Tropismes, livre toujours vivant
Les très courts textes de Tropismes ont été d’abord publiés en 1939, et repris, légèrement augmentés, aux éditions de Minuit en 1957 - j’ai choisi de reprendre le troisième des vingt-trois "Tropismes", pour ce qu’il me semble illustrer la très grande fidélité à elle-même de Nathalie Sarraute dans ses derniers livres, Enfance et Ici - FB
Ils étaient venus se loger dans des petites rues tranquilles, derrière le Panthéon, du côté de la rue Gay-Lussac ou de la rue Saint-Jacques, dans des appartements donnant sur des cours smbres, mais tout à fait décents et munis de confort.
On leur offrait cela ici, cela, et la liberté de faire ce qu’ils voulaient, de marcher comme ils voulaient, dans n’importe quel accoutrement, avec n’importe quel visage, dans les modestes petites rues.
Aucune tenue n’était exigée d’eux ici, aucune activité en commun avec d’autres, aucun sentiment, aucun souvenir.
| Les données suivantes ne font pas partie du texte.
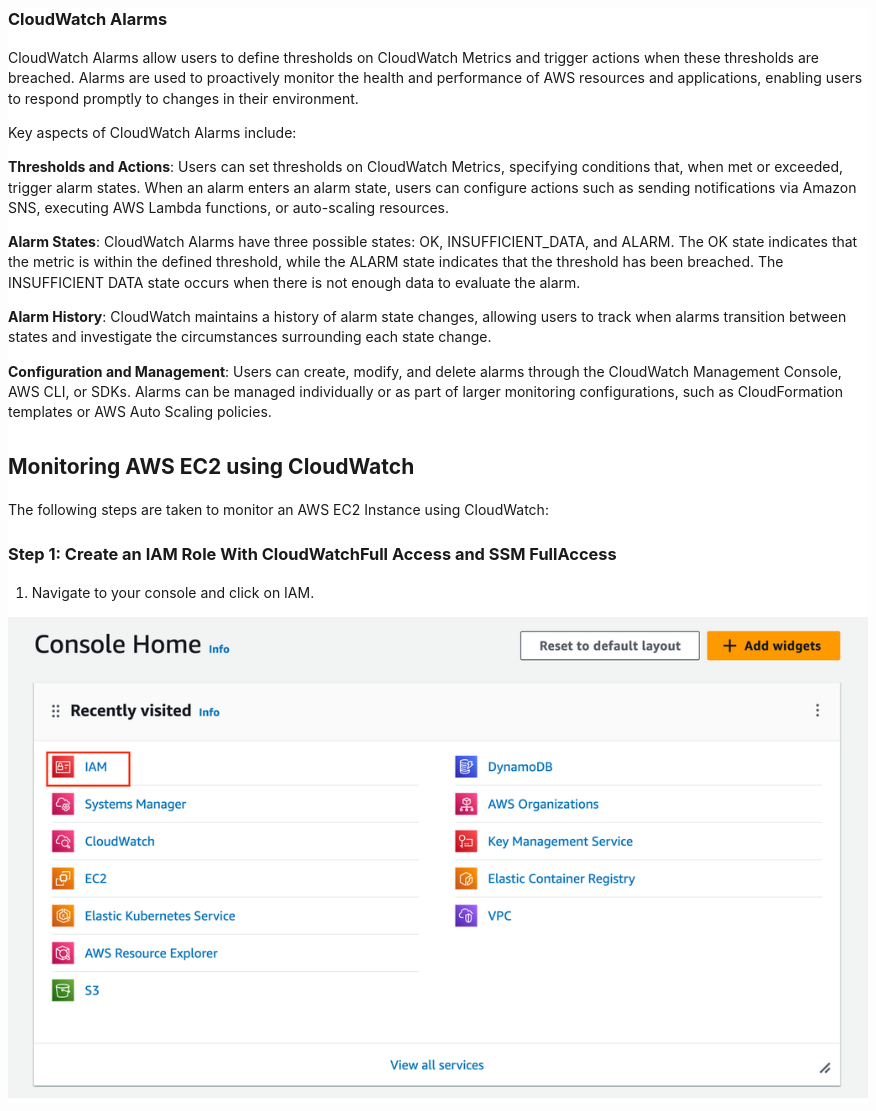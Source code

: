 ### CloudWatch Alarms
CloudWatch Alarms allow users to define thresholds on CloudWatch Metrics and trigger actions when these thresholds are breached. Alarms are used to proactively monitor the health and performance of AWS resources and applications, enabling users to respond promptly to changes in their environment.

Key aspects of CloudWatch Alarms include:

**Thresholds and Actions**: Users can set thresholds on CloudWatch Metrics, specifying conditions that, when met or exceeded, trigger alarm states. When an alarm enters an alarm state, users can configure actions such as sending notifications via Amazon SNS, executing AWS Lambda functions, or auto-scaling resources.

**Alarm States**: CloudWatch Alarms have three possible states: OK, INSUFFICIENT_DATA, and ALARM. The OK state indicates that the metric is within the defined threshold, while the ALARM state indicates that the threshold has been breached. The INSUFFICIENT DATA state occurs when there is not enough data to evaluate the alarm.

**Alarm History**: CloudWatch maintains a history of alarm state changes, allowing users to track when alarms transition between states and investigate the circumstances surrounding each state change.

**Configuration and Management**: Users can create, modify, and delete alarms through the CloudWatch Management Console, AWS CLI, or SDKs. Alarms can be managed individually or as part of larger monitoring configurations, such as CloudFormation templates or AWS Auto Scaling policies.


## Monitoring AWS EC2 using CloudWatch
The following steps are taken to monitor an AWS EC2 Instance using CloudWatch:

### Step 1: Create an IAM Role With CloudWatchFull Access and SSM FullAccess
1. Navigate to your console and click on IAM.

![click IAM](./images/1.%20click%20on%20IAM.png)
On leur offrait une existence à la fois dépouillée et protégée, une existence semblable à une salle d’attente dans une gare de banlieue déserte, une salle nue, grise et tiède, avec un poêle noir au milieu et des banquettes en bois le long des murs.
Et ils étaient contents, ils se plaisaient ici, ils se sentaient presque chez eux, ils étaient en bons termes avec Mme la concierge, avec la crémière, ils portaient leurs vêtements à nettoyer à la plus consciencieuse et la moins chère teinturière du quartier.
Ils ne cherchaient jamais à se souvenir de la campagne où ils avaient joué autrefois, ils ne cherchaient jamais à retrouver la couleur et l’odeur de la petite ville où ils avaient grandi, ils ne voyaient jamais surgir en eux, quand ils marchaient dans les rues de leur quartier, quand ils regardaient les devantures des magasins, quand ils passaient devant la loge de la concierge et la saluaient très poliment, ils ne voyaient jamais se lever dans leur souvenir un pan de mur inondé de vie, ou les pavés d’une cour, intenses et caressants, ou les marches douces d’un perron sur lequel ils s’étaient assis dans leur enfance.
Dans l’escalier de leur maison, ils rencontraient parfois "le locataire du dessous", professeur au lycée, qui revenait de classe avec ses deux enfants, à quatre heures. Ils avaient tous les trois de longues têtes aux yeux pâles, luisantes et lisses comme de grands oeufs d’ivoire. La porte de leur appartement s’entrouvrait un instant pour les laisser passer. On les voyait poser leurs pieds sur des petits carrés de feutre placés sur le parquet de l’entrée - et s’éloigner silencieusement, glissant vers le fond sombre du couloir.